The converted output will be stored inside the folder output_android. Next, execute show_inceptionv3_classifications.py with the following:

$ python3 $QNN_SDK_ROOT/examples/Models/InceptionV3/scripts/show_inceptionv3_classifications.py \
            -i $QNN_SDK_ROOT/examples/Models/InceptionV3/data/cropped/raw_list.txt \
            -o $QNN_SDK_ROOT/examples/QNN/TFLiteDelegate/Models/InceptionV3Quant/output_android/ \
            -l $QNN_SDK_ROOT/examples/Models/InceptionV3/data/imagenet_slim_labels.txt

The classification result should be similar:

${QNN_SDK_ROOT}/examples/Models/InceptionV3/data/cropped/trash_bin.raw   0.695312 413 ashcan
${QNN_SDK_ROOT}/examples/Models/InceptionV3/data/cropped/plastic_cup.raw 0.996094 648 measuring cup
${QNN_SDK_ROOT}/examples/Models/InceptionV3/data/cropped/notice_sign.raw 0.175781 459 brass
${QNN_SDK_ROOT}/examples/Models/InceptionV3/data/cropped/chairs.raw      0.410156 832 studio couch

Congratulations, you have just ran your first inference with the Qualcomm® AI Engine Direct Delegate!

Get Profile Result from Inference

Run the following command to profile the inception_v3_quant model.

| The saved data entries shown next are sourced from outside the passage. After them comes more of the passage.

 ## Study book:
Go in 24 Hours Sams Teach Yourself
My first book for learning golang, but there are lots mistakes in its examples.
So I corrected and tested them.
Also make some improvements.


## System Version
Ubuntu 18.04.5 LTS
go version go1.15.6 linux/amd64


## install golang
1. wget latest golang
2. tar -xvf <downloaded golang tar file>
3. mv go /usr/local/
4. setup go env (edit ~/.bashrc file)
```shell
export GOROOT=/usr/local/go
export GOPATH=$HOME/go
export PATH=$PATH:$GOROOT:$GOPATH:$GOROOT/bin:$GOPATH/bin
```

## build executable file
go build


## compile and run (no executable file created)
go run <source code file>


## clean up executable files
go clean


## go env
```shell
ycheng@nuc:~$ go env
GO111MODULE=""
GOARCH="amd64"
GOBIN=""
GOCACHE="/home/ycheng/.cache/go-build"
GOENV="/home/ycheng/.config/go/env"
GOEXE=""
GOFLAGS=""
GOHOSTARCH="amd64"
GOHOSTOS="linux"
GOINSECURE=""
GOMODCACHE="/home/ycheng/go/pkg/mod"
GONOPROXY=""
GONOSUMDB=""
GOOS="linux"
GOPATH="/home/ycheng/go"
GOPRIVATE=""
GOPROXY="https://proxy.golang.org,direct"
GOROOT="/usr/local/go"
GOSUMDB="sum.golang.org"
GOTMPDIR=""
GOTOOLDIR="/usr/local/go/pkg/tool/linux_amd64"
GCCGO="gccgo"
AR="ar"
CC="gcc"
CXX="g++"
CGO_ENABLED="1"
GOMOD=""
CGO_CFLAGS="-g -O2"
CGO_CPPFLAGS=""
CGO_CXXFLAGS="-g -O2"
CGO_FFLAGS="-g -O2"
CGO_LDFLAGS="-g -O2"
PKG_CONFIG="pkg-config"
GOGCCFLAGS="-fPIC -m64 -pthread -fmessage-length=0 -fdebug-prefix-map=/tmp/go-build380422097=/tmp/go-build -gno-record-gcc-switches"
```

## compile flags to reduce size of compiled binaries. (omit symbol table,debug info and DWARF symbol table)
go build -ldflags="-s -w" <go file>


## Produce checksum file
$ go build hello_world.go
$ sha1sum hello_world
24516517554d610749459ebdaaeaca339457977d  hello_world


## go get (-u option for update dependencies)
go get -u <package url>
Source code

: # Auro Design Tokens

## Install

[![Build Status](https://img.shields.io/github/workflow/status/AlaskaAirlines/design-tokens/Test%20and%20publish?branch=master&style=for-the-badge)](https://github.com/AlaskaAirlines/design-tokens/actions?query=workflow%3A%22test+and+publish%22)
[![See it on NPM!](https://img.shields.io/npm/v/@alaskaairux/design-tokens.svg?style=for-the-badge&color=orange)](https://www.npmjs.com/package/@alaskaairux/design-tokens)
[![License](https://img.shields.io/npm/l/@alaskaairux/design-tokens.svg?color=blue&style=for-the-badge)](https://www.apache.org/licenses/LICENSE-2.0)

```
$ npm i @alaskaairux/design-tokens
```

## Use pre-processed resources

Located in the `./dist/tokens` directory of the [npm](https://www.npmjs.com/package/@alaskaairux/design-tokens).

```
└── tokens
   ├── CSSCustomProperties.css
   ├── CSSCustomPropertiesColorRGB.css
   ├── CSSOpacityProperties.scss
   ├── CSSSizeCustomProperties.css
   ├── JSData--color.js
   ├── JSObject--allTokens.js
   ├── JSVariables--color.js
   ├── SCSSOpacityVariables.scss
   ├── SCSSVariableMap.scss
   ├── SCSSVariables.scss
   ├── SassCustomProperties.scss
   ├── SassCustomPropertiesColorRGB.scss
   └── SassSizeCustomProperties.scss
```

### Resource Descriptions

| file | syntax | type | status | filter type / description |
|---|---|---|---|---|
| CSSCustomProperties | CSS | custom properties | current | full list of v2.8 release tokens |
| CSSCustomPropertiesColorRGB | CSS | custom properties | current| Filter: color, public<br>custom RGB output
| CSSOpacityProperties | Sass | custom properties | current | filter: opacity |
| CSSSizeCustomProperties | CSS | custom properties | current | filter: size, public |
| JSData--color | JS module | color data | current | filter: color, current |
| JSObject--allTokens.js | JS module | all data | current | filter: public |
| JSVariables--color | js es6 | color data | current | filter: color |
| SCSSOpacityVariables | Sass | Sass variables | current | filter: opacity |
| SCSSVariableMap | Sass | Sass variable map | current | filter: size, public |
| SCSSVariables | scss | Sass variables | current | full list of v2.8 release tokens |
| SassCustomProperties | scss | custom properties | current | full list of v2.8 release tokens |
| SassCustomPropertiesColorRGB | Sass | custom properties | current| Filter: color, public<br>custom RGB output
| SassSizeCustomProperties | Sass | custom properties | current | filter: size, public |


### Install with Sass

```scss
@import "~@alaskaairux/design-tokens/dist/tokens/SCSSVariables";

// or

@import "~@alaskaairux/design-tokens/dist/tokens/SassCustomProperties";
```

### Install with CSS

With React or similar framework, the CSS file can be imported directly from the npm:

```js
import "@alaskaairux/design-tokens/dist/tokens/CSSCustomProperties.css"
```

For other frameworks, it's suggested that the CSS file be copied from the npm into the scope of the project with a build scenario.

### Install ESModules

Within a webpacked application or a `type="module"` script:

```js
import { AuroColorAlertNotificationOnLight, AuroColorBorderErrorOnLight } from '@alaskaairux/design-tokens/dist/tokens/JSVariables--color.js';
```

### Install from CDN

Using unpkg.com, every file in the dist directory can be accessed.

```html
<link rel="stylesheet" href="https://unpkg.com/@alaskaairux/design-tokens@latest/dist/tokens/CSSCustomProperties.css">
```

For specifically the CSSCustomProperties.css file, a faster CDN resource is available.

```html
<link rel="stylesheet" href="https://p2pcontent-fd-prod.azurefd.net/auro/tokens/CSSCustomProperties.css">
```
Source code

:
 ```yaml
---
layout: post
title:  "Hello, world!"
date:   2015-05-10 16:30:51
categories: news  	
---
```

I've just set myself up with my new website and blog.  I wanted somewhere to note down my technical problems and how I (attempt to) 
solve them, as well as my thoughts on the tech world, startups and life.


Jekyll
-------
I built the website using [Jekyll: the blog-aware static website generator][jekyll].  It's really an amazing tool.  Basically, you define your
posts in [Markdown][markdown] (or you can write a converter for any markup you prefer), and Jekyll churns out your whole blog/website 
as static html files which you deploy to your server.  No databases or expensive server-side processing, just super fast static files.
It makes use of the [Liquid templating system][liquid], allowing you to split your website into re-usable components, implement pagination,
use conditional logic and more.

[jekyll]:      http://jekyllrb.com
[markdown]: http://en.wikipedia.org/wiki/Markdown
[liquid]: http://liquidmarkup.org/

$ adb shell 'export LD_LIBRARY_PATH=/data/local/tmp/qnn_delegate/:$LD_LIBRARY_PATH &&
             export ADSP_LIBRARY_PATH="/data/local/tmp/qnn_delegate/" &&
             cd /data/local/tmp/qnn_delegate/inception_v3_quant/ &&
             /data/local/tmp/qnn_delegate/qtld-net-run \
             --model inception_v3_quant.tflite \
             --input target_raw_list.txt \
             --output output \
             --profiling 1 \
             --profiling_output_dir profile_results \
             --backend htp'

For other profiling options, please refer to tools:qtld-net-run.

Warning

The profiling behavior of Qualcomm® AI Engine Direct Delegate subject to change in near future. Please use with cautions.

View Profiling Result by qtld-profile-viewer

After qtld-net-run has completed running, the profiling output results can be pulled from the device.

$ adb pull /data/local/tmp/qnn_delegate/inception_v3_quant/profile_results/qnn_delegate_profiling_result.bin ./

The binary file can be convert into a .txt file by the following command.

$ $QNN_SDK_ROOT/bin/aarch64-android/qtld-profile-viewer \
   --input_profile_data qnn_delegate_profiling_result.bin \
   --topK <topK> \
   --output ./profiling_output.txt \
   --num_warmup 1

Note that the options is described as below.

  • --input_profile_data: A binary input file that contains the profiling result.

  • --topK: Only used in detailed profiling mode. Number of events to be printed under Top by Computation Time section. Default is 5.

  • --output: An output txt file contains human readable profiling result. If it is not specified, the profiling output will show in standard output.

  • --num_warmup: Number of initialization/execution to be counted as warmups. Default is 1.